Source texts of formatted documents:
━━━━━━━━━━━━━━━━

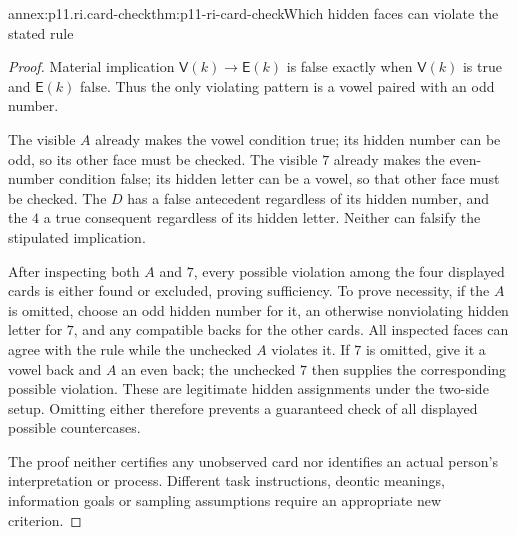 \begin{annexitem}{annex:p11.ri.card-check}{thm:p11-ri-card-check}{Which hidden faces can violate the stated rule}
\begin{proof}
Material implication \(\mathsf V(k)\to\mathsf E(k)\) is false
exactly when \(\mathsf V(k)\) is true and \(\mathsf E(k)\)
false. Thus the only violating pattern is a vowel paired with
an odd number.

The visible \(A\) already makes the vowel condition true;
its hidden number can be odd, so its other face must be checked.
The visible \(7\) already makes the even-number condition false;
its hidden letter can be a vowel, so that other face must be checked.
The \(D\) has a false antecedent regardless of its hidden number,
and the \(4\) a true consequent regardless of its hidden letter.
Neither can falsify the stipulated implication.

After inspecting both \(A\) and \(7\), every possible violation
among the four displayed cards is either found or excluded, proving
sufficiency. To prove necessity, if the \(A\) is omitted, choose
an odd hidden number for it, an otherwise nonviolating hidden
letter for \(7\), and any compatible backs for the other cards.
All inspected faces can agree with the rule while the unchecked
\(A\) violates it. If \(7\) is omitted, give it a vowel back
and \(A\) an even back; the unchecked \(7\) then supplies
the corresponding possible violation. These are legitimate hidden
assignments under the two-side setup. Omitting either therefore
prevents a guaranteed check of all displayed possible countercases.

The proof neither certifies any unobserved card nor identifies
an actual person's interpretation or process. Different task
instructions, deontic meanings, information goals or sampling
assumptions require an appropriate new criterion.
\end{proof}
\end{annexitem}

━━━━━━━━━━━━━━━━

== Task statement ==
Give the records again exactly, pictures left out.

== Solution ==
 \begin{annexitem}{annex:p11.ri.card-check}{thm:p11-ri-card-check}{Which hidden faces can violate the stated rule}
\begin{proof}
Material implication \(\mathsf V(k)\to\mathsf E(k)\) is false
exactly when \(\mathsf V(k)\) is true and \(\mathsf E(k)\)
false. Thus the only violating pattern is a vowel paired with
an odd number.

The visible \(A\) already makes the vowel condition true;
its hidden number can be odd, so its other face must be checked.
The visible \(7\) already makes the even-number condition false;
its hidden letter can be a vowel, so that other face must be checked.
The \(D\) has a false antecedent regardless of its hidden number,
and the \(4\) a true consequent regardless of its hidden letter.
Neither can falsify the stipulated implication.

After inspecting both \(A\) and \(7\), every possible violation
among the four displayed cards is either found or excluded, proving
sufficiency. To prove necessity, if the \(A\) is omitted, choose
an odd hidden number for it, an otherwise nonviolating hidden
letter for \(7\), and any compatible backs for the other cards.
All inspected faces can agree with the rule while the unchecked
\(A\) violates it. If \(7\) is omitted, give it a vowel back
and \(A\) an even back; the unchecked \(7\) then supplies
the corresponding possible violation. These are legitimate hidden
assignments under the two-side setup. Omitting either therefore
prevents a guaranteed check of all displayed possible countercases.

The proof neither certifies any unobserved card nor identifies
an actual person's interpretation or process. Different task
instructions, deontic meanings, information goals or sampling
assumptions require an appropriate new criterion.
\end{proof}
\end{annexitem}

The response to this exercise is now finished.